TASK PROMPT: Copy the records below in full, keeping each word as it is but omitting the pictures.

Dataset entries:
◇ ◇ ◇ ◇ ◇
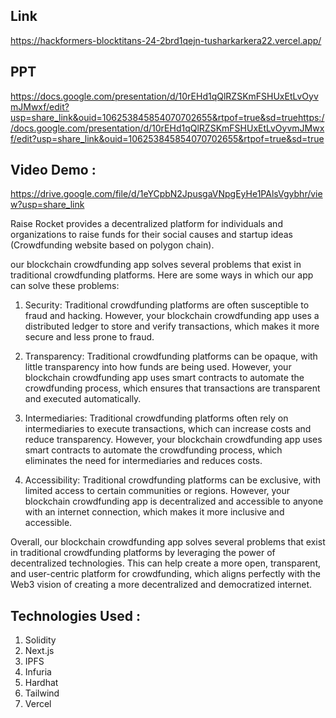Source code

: ## Link

https://hackformers-blocktitans-24-2brd1qejn-tusharkarkera22.vercel.app/
## PPT

https://docs.google.com/presentation/d/10rEHd1qQlRZSKmFSHUxEtLvOyvmJMwxf/edit?usp=share_link&ouid=106253845854070702655&rtpof=true&sd=truehttps://docs.google.com/presentation/d/10rEHd1qQlRZSKmFSHUxEtLvOyvmJMwxf/edit?usp=share_link&ouid=106253845854070702655&rtpof=true&sd=true


## Video Demo :
https://drive.google.com/file/d/1eYCpbN2JpusgaVNpgEyHe1PAlsVgybhr/view?usp=share_link



Raise Rocket provides a decentralized platform for individuals and organizations to raise funds for their social causes and startup ideas (Crowdfunding website based on polygon chain).

our blockchain crowdfunding app solves several problems that exist in traditional crowdfunding platforms. Here are some ways in which our app can solve these problems:

1) Security: Traditional crowdfunding platforms are often susceptible to fraud and hacking. However, your blockchain crowdfunding app uses a distributed ledger to store and verify transactions, which makes it more secure and less prone to fraud.

2) Transparency: Traditional crowdfunding platforms can be opaque, with little transparency into how funds are being used. However, your blockchain crowdfunding app uses smart contracts to automate the crowdfunding process, which ensures that transactions are transparent and executed automatically.

3) Intermediaries: Traditional crowdfunding platforms often rely on intermediaries to execute transactions, which can increase costs and reduce transparency. However, your blockchain crowdfunding app uses smart contracts to automate the crowdfunding process, which eliminates the need for intermediaries and reduces costs.

4) Accessibility: Traditional crowdfunding platforms can be exclusive, with limited access to certain communities or regions. However, your blockchain crowdfunding app is decentralized and accessible to anyone with an internet connection, which makes it more inclusive and accessible.

Overall, our blockchain crowdfunding app solves several problems that exist in traditional crowdfunding platforms by leveraging the power of decentralized technologies. This can help create a more open, transparent, and user-centric platform for crowdfunding, which aligns perfectly with the Web3 vision of creating a more decentralized and democratized internet.

## Technologies Used :
1) Solidity
2) Next.js
3) IPFS
4) Infuria
5) Hardhat
6) Tailwind
7) Vercel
◇ ◇ ◇ ◇ ◇
REPLY TO THE TASK:
Source code

: ## Link

https://hackformers-blocktitans-24-2brd1qejn-tusharkarkera22.vercel.app/
## PPT

https://docs.google.com/presentation/d/10rEHd1qQlRZSKmFSHUxEtLvOyvmJMwxf/edit?usp=share_link&ouid=106253845854070702655&rtpof=true&sd=truehttps://docs.google.com/presentation/d/10rEHd1qQlRZSKmFSHUxEtLvOyvmJMwxf/edit?usp=share_link&ouid=106253845854070702655&rtpof=true&sd=true


## Video Demo :
https://drive.google.com/file/d/1eYCpbN2JpusgaVNpgEyHe1PAlsVgybhr/view?usp=share_link



Raise Rocket provides a decentralized platform for individuals and organizations to raise funds for their social causes and startup ideas (Crowdfunding website based on polygon chain).

our blockchain crowdfunding app solves several problems that exist in traditional crowdfunding platforms. Here are some ways in which our app can solve these problems:

1) Security: Traditional crowdfunding platforms are often susceptible to fraud and hacking. However, your blockchain crowdfunding app uses a distributed ledger to store and verify transactions, which makes it more secure and less prone to fraud.

2) Transparency: Traditional crowdfunding platforms can be opaque, with little transparency into how funds are being used. However, your blockchain crowdfunding app uses smart contracts to automate the crowdfunding process, which ensures that transactions are transparent and executed automatically.

3) Intermediaries: Traditional crowdfunding platforms often rely on intermediaries to execute transactions, which can increase costs and reduce transparency. However, your blockchain crowdfunding app uses smart contracts to automate the crowdfunding process, which eliminates the need for intermediaries and reduces costs.

4) Accessibility: Traditional crowdfunding platforms can be exclusive, with limited access to certain communities or regions. However, your blockchain crowdfunding app is decentralized and accessible to anyone with an internet connection, which makes it more inclusive and accessible.

Overall, our blockchain crowdfunding app solves several problems that exist in traditional crowdfunding platforms by leveraging the power of decentralized technologies. This can help create a more open, transparent, and user-centric platform for crowdfunding, which aligns perfectly with the Web3 vision of creating a more decentralized and democratized internet.

## Technologies Used :
1) Solidity
2) Next.js
3) IPFS
4) Infuria
5) Hardhat
6) Tailwind
7) Vercel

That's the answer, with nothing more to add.